White barbecue sauce and moonshine taffy, both gifts from Caitlin's mom. (As well as homemade pear preserves, crabapple jelly, and zucchini pickles.)

Frog legs!

Sausage for biscuits and gravy. Can't get much up here except Jimmy Dean.

Duke's mayo. Southern brands of mayonnaise are generally preferred for things like pimento cheese and tomato pie. I usually get Blue Plate because that's what I'm used to from New Orleans, but got Duke's to check it out.

Tony Chachere's, a Louisiana seasoning blend that is a staple for me.

Luzianne tea bags. I use great oolong and pu erh teas for hot tea, but for sweet tea, man, it has to be Luzianne.

Self-rising cornmeal. Just a time-saver, sure, but totally unavailable up here.

Deep-fried peanuts

Country ham

Souse (a form of head cheese, though I'm expecting it's seasoned differently from the Cajun head cheese I'm used to)

I'm undoubtedly forgetting stuff - my luggage was heavvvy. And this isn't counting what we ate there, of course - which I would put off until I'm less worn out from just getting back, but I have a busy week coming up and then boom it's the new year, so, highlights:

Vera and Jerry took us out to Classic on Noble in Alabama, where the shrimp and grits has been called "one of the 100 dishes in Alabama to try before you die." Man, that's underselling it. Oh, everything else was good too - fried oysters, coconut pie - but for once, Caitlin and I both got the same thing, even though there was a crab cake with fried soft-shells on the menu. It was just so good you wouldn't want anything else - not just the best shrimp and grits I've had, the best grits I've had, period.

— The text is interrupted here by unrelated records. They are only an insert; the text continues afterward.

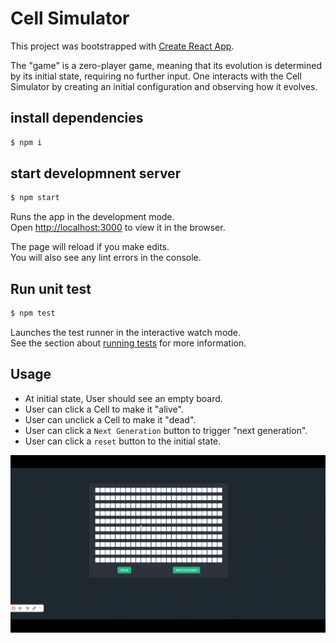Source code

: # Cell Simulator
This project was bootstrapped with [Create React App](https://github.com/facebook/create-react-app).

The "game" is a zero-player game, meaning that its evolution is determined by its initial state, requiring no further input. One interacts with the Cell Simulator by creating an initial configuration and observing how it evolves.

## install dependencies
```bash
$ npm i
```

## start developmnent server
```bash
$ npm start
```
Runs the app in the development mode.\
Open [http://localhost:3000](http://localhost:3000) to view it in the browser.

The page will reload if you make edits.\
You will also see any lint errors in the console.

## Run unit test
```bash
$ npm test
```
Launches the test runner in the interactive watch mode.\
See the section about [running tests](https://facebook.github.io/create-react-app/docs/running-tests) for more information.

## Usage
-	At initial state, User should see an empty board.
-	User can click a Cell to make it "alive".
-	User can unclick a Cell to make it "dead".
-	User can click a `Next Generation` button to trigger "next generation".
-	User can click a `reset` button to the initial state.

![image](https://github.com/jackie311/cell_simulator/blob/master/demo.gif)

These amazing greens made by a co-worker of Caitlin's stepfather - poke sallet, collards, and turnip greens, I think he said. I have to up my greens game and my grits game.

Doughnuts and fried pies (cherry, coconut, peach, and sweet potato, in my order of preference) from Vogelsberg Bakery in Carrollton, GA. Good God. I almost didn't get doughnuts, but thank God I did - absolutely the best doughnut I've had in my life. Yeast-raised doughnut, glazed - your basic non-cake doughnut, you know? But so good. So amazingly good. And usually I far prefer filled doughnuts!

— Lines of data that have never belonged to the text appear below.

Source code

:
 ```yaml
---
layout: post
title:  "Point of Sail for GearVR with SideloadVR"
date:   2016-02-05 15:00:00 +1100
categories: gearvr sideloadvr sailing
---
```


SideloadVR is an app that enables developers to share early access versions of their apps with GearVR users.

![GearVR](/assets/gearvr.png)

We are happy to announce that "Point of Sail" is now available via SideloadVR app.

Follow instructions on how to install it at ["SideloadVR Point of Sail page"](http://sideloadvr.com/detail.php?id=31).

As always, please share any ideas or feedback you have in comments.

Barbecue!  Pulled brisket, which I kept putting on pimento cheese sandwiches. The barbecue sauce was very peppery, as in black pepper - which I love, since that's what I'm used to from Rudy's in Texas.

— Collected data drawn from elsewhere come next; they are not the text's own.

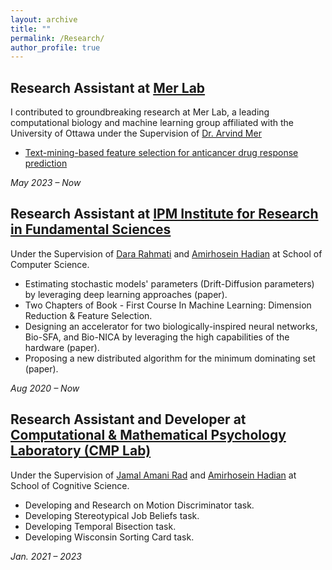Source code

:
 ```yaml
---
layout: archive
title: ""
permalink: /Research/
author_profile: true
---
```

## Research Assistant at [Mer Lab](https://merlab.github.io/)
I contributed to groundbreaking research at Mer Lab, a leading computational biology and machine learning group affiliated with the University of Ottawa under the Supervision of  [Dr. Arvind Mer](https://www.uottawa.ca/faculty-medicine/dr-arvind-mer)

-  [Text-mining-based feature selection for anticancer drug response prediction](https://academic.oup.com/bioinformaticsadvances/article/4/1/vbae047/7644335)

  *May  2023 – Now*
   
## Research Assistant at [IPM Institute for Research in Fundamental Sciences](http://www.ipm.ac.ir/)
Under the Supervision of  [Dara Rahmati](https://scholar.google.com/citations?user=xwJgOl0AAAAJ&hl=en) and [Amirhosein Hadian](https://scholar.google.com/citations?user=qbOoaykAAAAJ&hl=en&oi=ao) at School of Computer Science.

-  Estimating stochastic models' parameters (Drift-Diffusion parameters) by leveraging deep learning approaches (paper).
-  Two Chapters of Book - First Course In Machine Learning: Dimension Reduction & Feature Selection.
-  Designing an accelerator for two biologically-inspired neural networks, Bio-SFA, and Bio-NICA by leveraging the high capabilities of the hardware (paper).
-  Proposing a new distributed algorithm for the minimum dominating set (paper).
  
  *Aug  2020 – Now*

## Research Assistant and Developer at [Computational & Mathematical Psychology Laboratory (CMP Lab)](https://cmplab.sbu.ac.ir)
Under the Supervision of  [Jamal Amani Rad](https://scholar.google.com/citations?user=LA2VT8kAAAAJ&hl=en&oi=ao) and [Amirhosein Hadian](https://scholar.google.com/citations?user=qbOoaykAAAAJ&hl=en&oi=ao) at School of Cognitive Science.

-  Developing and Research on Motion Discriminator task.
-  Developing Stereotypical Job Beliefs task.
-  Developing Temporal Bisection task.
-  Developing Wisconsin Sorting Card task.
  
*Jan. 2021 – 2023*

And the chains - none of which I'd been to in years: Cracker Barrel, which gets a bad rap (as all chains do and as most deserve) but is comfort food regardless; Steak and Shake, where I got a Frisco melt for the first time since moving out of Indiana six and a half years ago, and which still absolutely serves the best chain hamburgers; and Sonic, which I hadn't been to in even longer. (The creamslushes at Sonic - a mix of "slush" and soft-serve ice cream - are a lot like the freezes - half soft serve, half snowball - I loved in New Orleans.)

Unsurprisingly, once I came home to an empty fridge, I started cooking - Coca-Cola salad, pimento cheese with Duke's, Coca-Cola cake, pork stock still cooking away as we speak for greens.

I'm sure I'm forgetting things.  It was a good week!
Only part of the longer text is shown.